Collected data
--- START ---

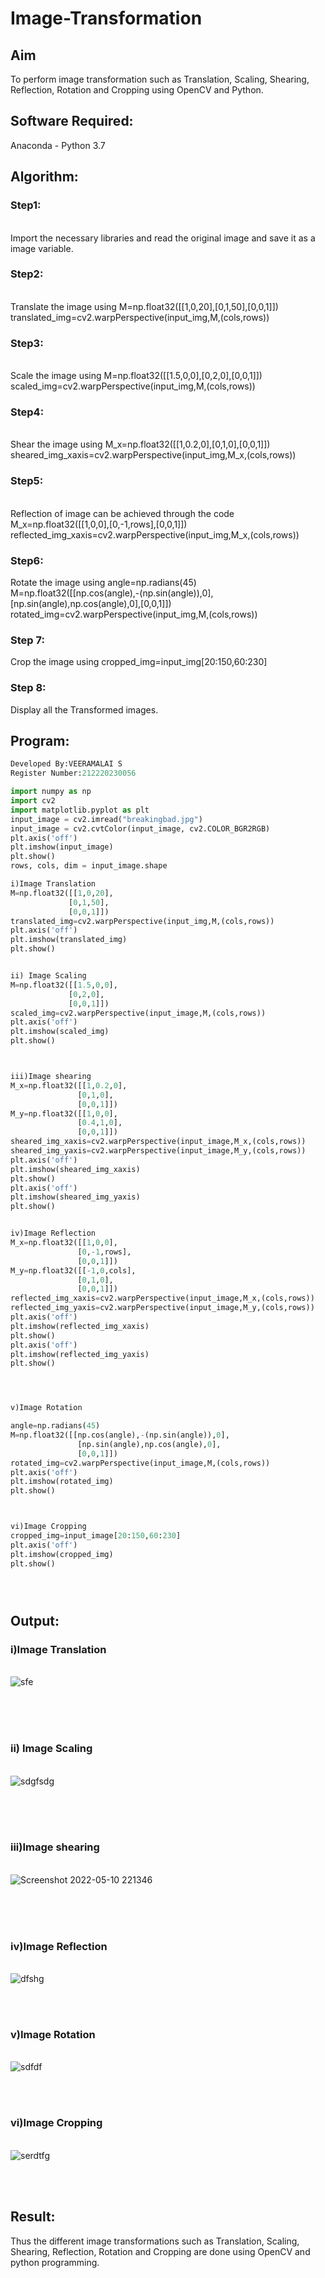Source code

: # Image-Transformation
## Aim
To perform image transformation such as Translation, Scaling, Shearing, Reflection, Rotation and Cropping using OpenCV and Python.

## Software Required:
Anaconda - Python 3.7

## Algorithm:
### Step1:
<br>Import the necessary libraries and read the original image and save it as a image variable.

### Step2:
<br>Translate the image using
M=np.float32([[1,0,20],[0,1,50],[0,0,1]])
translated_img=cv2.warpPerspective(input_img,M,(cols,rows))

### Step3:
<br>Scale the image using
M=np.float32([[1.5,0,0],[0,2,0],[0,0,1]])
scaled_img=cv2.warpPerspective(input_img,M,(cols,rows))

### Step4:
<br>Shear the image using
M_x=np.float32([[1,0.2,0],[0,1,0],[0,0,1]])
sheared_img_xaxis=cv2.warpPerspective(input_img,M_x,(cols,rows))

### Step5:
<br>Reflection of image can be achieved through the code
M_x=np.float32([[1,0,0],[0,-1,rows],[0,0,1]])
reflected_img_xaxis=cv2.warpPerspective(input_img,M_x,(cols,rows))

### Step6:
Rotate the image using
angle=np.radians(45)
M=np.float32([[np.cos(angle),-(np.sin(angle)),0],[np.sin(angle),np.cos(angle),0],[0,0,1]])
rotated_img=cv2.warpPerspective(input_img,M,(cols,rows))

### Step 7:
Crop the image using
cropped_img=input_img[20:150,60:230]

### Step 8:
Display all the Transformed images.

## Program:
```python
Developed By:VEERAMALAI S
Register Number:212220230056

import numpy as np
import cv2
import matplotlib.pyplot as plt
input_image = cv2.imread("breakingbad.jpg")
input_image = cv2.cvtColor(input_image, cv2.COLOR_BGR2RGB)
plt.axis('off')
plt.imshow(input_image)
plt.show()
rows, cols, dim = input_image.shape

i)Image Translation
M=np.float32([[1,0,20],
             [0,1,50],
             [0,0,1]])
translated_img=cv2.warpPerspective(input_img,M,(cols,rows))
plt.axis('off')
plt.imshow(translated_img)
plt.show()


ii) Image Scaling
M=np.float32([[1.5,0,0],
             [0,2,0],
             [0,0,1]])
scaled_img=cv2.warpPerspective(input_image,M,(cols,rows))
plt.axis('off')
plt.imshow(scaled_img)
plt.show()



iii)Image shearing
M_x=np.float32([[1,0.2,0],
               [0,1,0],
               [0,0,1]])
M_y=np.float32([[1,0,0],
               [0.4,1,0],
               [0,0,1]])
sheared_img_xaxis=cv2.warpPerspective(input_image,M_x,(cols,rows))
sheared_img_yaxis=cv2.warpPerspective(input_image,M_y,(cols,rows))
plt.axis('off')
plt.imshow(sheared_img_xaxis)
plt.show()
plt.axis('off')
plt.imshow(sheared_img_yaxis)
plt.show()


iv)Image Reflection
M_x=np.float32([[1,0,0],
               [0,-1,rows],
               [0,0,1]])
M_y=np.float32([[-1,0,cols],
               [0,1,0],
               [0,0,1]])
reflected_img_xaxis=cv2.warpPerspective(input_image,M_x,(cols,rows))
reflected_img_yaxis=cv2.warpPerspective(input_image,M_y,(cols,rows))
plt.axis('off')
plt.imshow(reflected_img_xaxis)
plt.show()
plt.axis('off')
plt.imshow(reflected_img_yaxis)
plt.show()




v)Image Rotation

angle=np.radians(45)
M=np.float32([[np.cos(angle),-(np.sin(angle)),0],
               [np.sin(angle),np.cos(angle),0],
               [0,0,1]])
rotated_img=cv2.warpPerspective(input_image,M,(cols,rows))
plt.axis('off')
plt.imshow(rotated_img)
plt.show()



vi)Image Cropping
cropped_img=input_image[20:150,60:230]
plt.axis('off')
plt.imshow(cropped_img)
plt.show()





```
## Output:
### i)Image Translation
<br>![sfe](https://user-images.githubusercontent.com/75234790/167680731-d4062122-66e1-416e-b1c1-85d247821741.png)

<br>
<br>
<br>

### ii) Image Scaling
<br>![sdgfsdg](https://user-images.githubusercontent.com/75234790/167680738-e0a7bb9a-77e8-4405-a191-6d96705a86f7.png)

<br>
<br>
<br>


### iii)Image shearing
<br>![Screenshot 2022-05-10 221346](https://user-images.githubusercontent.com/75234790/167680776-7c2cc6b4-e5b3-41c9-9c7d-9c9a1decad58.png)

<br>
<br>
<br>


### iv)Image Reflection
<br>![dfshg](https://user-images.githubusercontent.com/75234790/167680791-bc4d6623-f42e-44d8-a8cb-9d4d92d15154.png)

<br>
<br>



### v)Image Rotation
<br>![sdfdf](https://user-images.githubusercontent.com/75234790/167680817-5f672b3a-fa22-4472-89ad-e1ae30720103.png)

<br>
<br>



### vi)Image Cropping
<br>![serdtfg](https://user-images.githubusercontent.com/75234790/167680831-210d961b-1840-4408-9932-b345ff2bc58d.png)

<br>
<br>




## Result: 

Thus the different image transformations such as Translation, Scaling, Shearing, Reflection, Rotation and Cropping are done using OpenCV and python programming.
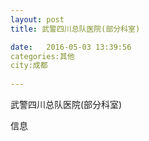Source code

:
 ```yaml
--- 
layout: post 
title: 武警四川总队医院(部分科室)

date:   2016-05-03 13:39:56 
categories:其他  
city:成都
  
--- 
```

   
武警四川总队医院(部分科室)

信息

--- END ---

TASK BRIEF: How many of the lines above hold the word "angle"? Give only that number.

SOLUTION FOR THIS EXERCISE: 5